My guess is they haven't changed the basic architecture on gathering and sending action information from the original TiVo's which would be uploaded during the normal service connection. The recent BSC issue seemed to be related to the images (someone blocked i.tivo.com which stopped the issue for them) which is an interactive action unless it's already in the cache.

Scott


----------



## plamumba (Mar 19, 2005)

I get this problem continuously. It doesn't strike me as a particularly demanding technology, as IR remotes have been around for decades. Tivo is the only remote that I find this with, and I have found it to be a problem for maybe 10 years. As I've come to expect from most of these companies, problems like this never get corrected. I have to assume the design is incompetent. I have piles of remotes sitting around from trying to find ones that work. The unusablility of the remote has given me a very low opinion of Tivo. At one time I called support, and they had some ridiculous routine to go through that made no difference. I assume it was just some scam they came up with to make people think they were doing something.


----------



## elorimer (Jan 1, 2012)

This won't be as helpful as I think. As I recall, all IR signals repeat in bursts, and the receiver checks to see if it has got a consistent signal. This double press problem often comes up because of interference in the room from sunlight or CFLs, sometimes fooling the receiver into thinking the later part of a single signal is a second signal. Some protocols, like the Roku, are sensitive to this problem. So if you have had a long standing problem with your Tivo, and few others do, it may be caused by your local environment. Close the curtains, turn off any CFL source, and see if that helps.

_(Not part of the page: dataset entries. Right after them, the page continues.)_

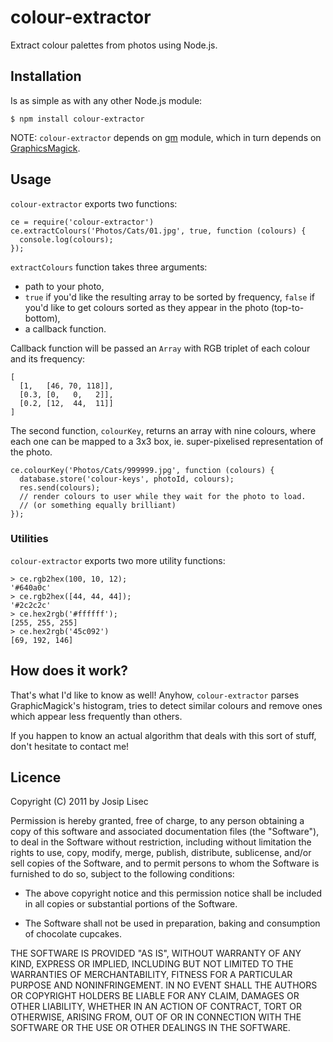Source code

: # colour-extractor

Extract colour palettes from photos using Node.js.

## Installation

Is as simple as with any other Node.js module:

    $ npm install colour-extractor

NOTE: `colour-extractor` depends on [gm](http://aheckmann.github.com/gm/) module, which in turn depends on [GraphicsMagick](http://www.graphicsmagick.org).

## Usage

`colour-extractor` exports two functions:

    ce = require('colour-extractor')
    ce.extractColours('Photos/Cats/01.jpg', true, function (colours) {
      console.log(colours);
    });

`extractColours` function takes three arguments:

  * path to your photo,
  * `true` if you'd like the resulting array to be sorted by frequency,
    `false` if you'd like to get colours sorted as they appear in the photo (top-to-bottom),
  * a callback function.

Callback function will be passed an `Array` with RGB triplet of each colour and its frequency:

    [
      [1,   [46, 70, 118]],
      [0.3, [0,   0,   2]],
      [0.2, [12,  44,  11]]
    ]

The second function, `colourKey`, returns an array with nine colours, where each one can be mapped to a 3x3 box, ie. super-pixelised representation of the photo.

    ce.colourKey('Photos/Cats/999999.jpg', function (colours) {
      database.store('colour-keys', photoId, colours);
      res.send(colours);
      // render colours to user while they wait for the photo to load.
      // (or something equally brilliant)
    });


### Utilities

`colour-extractor` exports two more utility functions:

    > ce.rgb2hex(100, 10, 12);
    '#640a0c'
    > ce.rgb2hex([44, 44, 44]);
    '#2c2c2c'
    > ce.hex2rgb('#ffffff');
    [255, 255, 255]
    > ce.hex2rgb('45c092')
    [69, 192, 146]

## How does it work?

That's what I'd like to know as well! Anyhow, `colour-extractor` parses GraphicMagick's histogram, tries to detect similar colours and remove ones which appear less frequently than others.

If you happen to know an actual algorithm that deals with this sort of stuff, don't hesitate to contact me!

## Licence

Copyright (C) 2011 by Josip Lisec <Josip Of JLX.cc>

Permission is hereby granted, free of charge, to any person obtaining a copy
of this software and associated documentation files (the "Software"), to deal
in the Software without restriction, including without limitation the rights
to use, copy, modify, merge, publish, distribute, sublicense, and/or sell
copies of the Software, and to permit persons to whom the Software is
furnished to do so, subject to the following conditions:

  * The above copyright notice and this permission notice shall be included in
all copies or substantial portions of the Software.

  * The Software shall not be used in preparation, baking and consumption of chocolate cupcakes.

THE SOFTWARE IS PROVIDED "AS IS", WITHOUT WARRANTY OF ANY KIND, EXPRESS OR
IMPLIED, INCLUDING BUT NOT LIMITED TO THE WARRANTIES OF MERCHANTABILITY,
FITNESS FOR A PARTICULAR PURPOSE AND NONINFRINGEMENT. IN NO EVENT SHALL THE
AUTHORS OR COPYRIGHT HOLDERS BE LIABLE FOR ANY CLAIM, DAMAGES OR OTHER
LIABILITY, WHETHER IN AN ACTION OF CONTRACT, TORT OR OTHERWISE, ARISING FROM,
OUT OF OR IN CONNECTION WITH THE SOFTWARE OR THE USE OR OTHER DEALINGS IN
THE SOFTWARE.

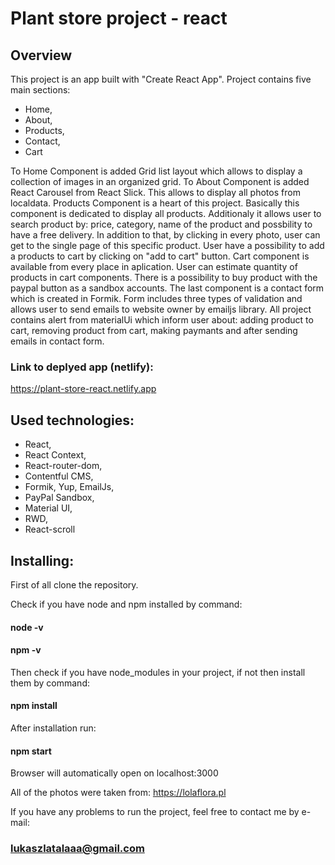 # Plant store project - react

## Overview

This project is an app built with "Create React App". Project contains five main sections:

- Home,
- About,
- Products,
- Contact,
- Cart

To Home Component is added Grid list layout which allows to display a collection of images in an organized grid.
To About Component is added React Carousel from React Slick. This allows to display all photos from localdata.
Products Component is a heart of this project. Basically this component is dedicated to display all products. Additionaly it allows user to search product by: price, category, name of the product and possbility to have a free delivery. In addition to that, by clicking in every photo, user can get to the single page of this specific product. User have a possibility to add a products to cart by clicking on "add to cart" button.
Cart component is available from every place in aplication. User can estimate quantity of products in cart components. There is a possibility to buy product with the paypal button as a sandbox accounts.
The last component is a contact form which is created in Formik. Form includes three types of validation and allows user to send emails to website owner by emailjs library.
All project contains alert from materialUi which inform user about: adding product to cart, removing product from cart, making paymants and after sending emails in contact form.

### Link to deplyed app (netlify):

https://plant-store-react.netlify.app

## Used technologies:

- React,
- React Context,
- React-router-dom,
- Contentful CMS,
- Formik, Yup, EmailJs,
- PayPal Sandbox,
- Material UI,
- RWD,
- React-scroll

## Installing:

First of all clone the repository.

Check if you have node and npm installed by command:

#### node -v

#### npm -v

Then check if you have node_modules in your project, if not then install them by command:

#### npm install

After installation run:

#### npm start

Browser will automatically open on localhost:3000

All of the photos were taken from:
https://lolaflora.pl

If you have any problems to run the project, feel free to contact me by e-mail:

### lukaszlatalaaa@gmail.com

<!--
# Getting Started with Create React App

This project was bootstrapped with [Create React App](https://github.com/facebook/create-react-app).

## Available Scripts

In the project directory, you can run:

### `yarn start`

Runs the app in the development mode.\
Open [http://localhost:3000](http://localhost:3000) to view it in the browser.

The page will reload if you make edits.\
You will also see any lint errors in the console.

### `yarn test`

Launches the test runner in the interactive watch mode.\
See the section about [running tests](https://facebook.github.io/create-react-app/docs/running-tests) for more information.

### `yarn build`

Builds the app for production to the `build` folder.\
It correctly bundles React in production mode and optimizes the build for the best performance.

The build is minified and the filenames include the hashes.\
Your app is ready to be deployed!

See the section about [deployment](https://facebook.github.io/create-react-app/docs/deployment) for more information.

### `yarn eject`

**Note: this is a one-way operation. Once you `eject`, you can’t go back!**

If you aren’t satisfied with the build tool and configuration choices, you can `eject` at any time. This command will remove the single build dependency from your project.

Instead, it will copy all the configuration files and the transitive dependencies (webpack, Babel, ESLint, etc) right into your project so you have full control over them. All of the commands except `eject` will still work, but they will point to the copied scripts so you can tweak them. At this point you’re on your own.

You don’t have to ever use `eject`. The curated feature set is suitable for small and middle deployments, and you shouldn’t feel obligated to use this feature. However we understand that this tool wouldn’t be useful if you couldn’t customize it when you are ready for it.

## Learn More

You can learn more in the [Create React App documentation](https://facebook.github.io/create-react-app/docs/getting-started).

To learn React, check out the [React documentation](https://reactjs.org/).

### Code Splitting

This section has moved here: [https://facebook.github.io/create-react-app/docs/code-splitting](https://facebook.github.io/create-react-app/docs/code-splitting)

### Analyzing the Bundle Size

This section has moved here: [https://facebook.github.io/create-react-app/docs/analyzing-the-bundle-size](https://facebook.github.io/create-react-app/docs/analyzing-the-bundle-size)

### Making a Progressive Web App

This section has moved here: [https://facebook.github.io/create-react-app/docs/making-a-progressive-web-app](https://facebook.github.io/create-react-app/docs/making-a-progressive-web-app)

### Advanced Configuration

This section has moved here: [https://facebook.github.io/create-react-app/docs/advanced-configuration](https://facebook.github.io/create-react-app/docs/advanced-configuration)

### Deployment

This section has moved here: [https://facebook.github.io/create-react-app/docs/deployment](https://facebook.github.io/create-react-app/docs/deployment)

### `yarn build` fails to minify

This section has moved here: [https://facebook.github.io/create-react-app/docs/troubleshooting#npm-run-build-fails-to-minify](https://facebook.github.io/create-react-app/docs/troubleshooting#npm-run-build-fails-to-minify) -->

It can also be because the signal is too strong, although I think that is probably not your issue. I had double press problems with the IR GPIO receiver on my RPi that I solved by turning the receiver away from the remote, so it only picked up the signal indirectly. With the Rokus, some have solved it putting sunglasses on the Roku, or masking tape over the sensor. No joke, but the remote is strong enough to be seen through the filter, while the interference is not.


----------



## dougdingle (Jul 4, 2007)

The remotes have definitely been the weak link since the Roamio came out. I have a Roamio Pro and three Minis with a total of five remotes, and three of the five remotes have issues with remaining in RF mode and keybounce (although frankly, I think that issue is with the Minis themselves and not the remotes). Things seem to fare better when I use my IR-only universal remotes, a lot better in fact.

Chances of TiVo fixing any of this: ZERO. They don't seem to be fixing anything anymore except total show stoppers. I had my first really bad experience with phone support a few weeks ago when I called up to report a bug they had introduced with the last update where the Roamio audio switches to PCM from DolbyDigital overnight almost every night. First the support person tried to tell me that I must be mistaken, and when I pointed out that in a thread I started here half a dozen people reported the same problem, he said there was no difference between PCM and DD outputs. When I said that clearly wasn't true, he said the problem must be with my AVR, and I should connect the TiVo output directly to the TV, and if there was audio, I was getting DD. When I said _*that *_was not true, he hung up on me. A week later I was sent a survey to see how I enjoyed my tech support experience. I told them. The problem continues as of this morning.

So yeah, having been a big supporter for at least a dozen years, I've mostly lost confidence and having being a big evangelist in the past, I have now stopped recommending the device to anyone.


----------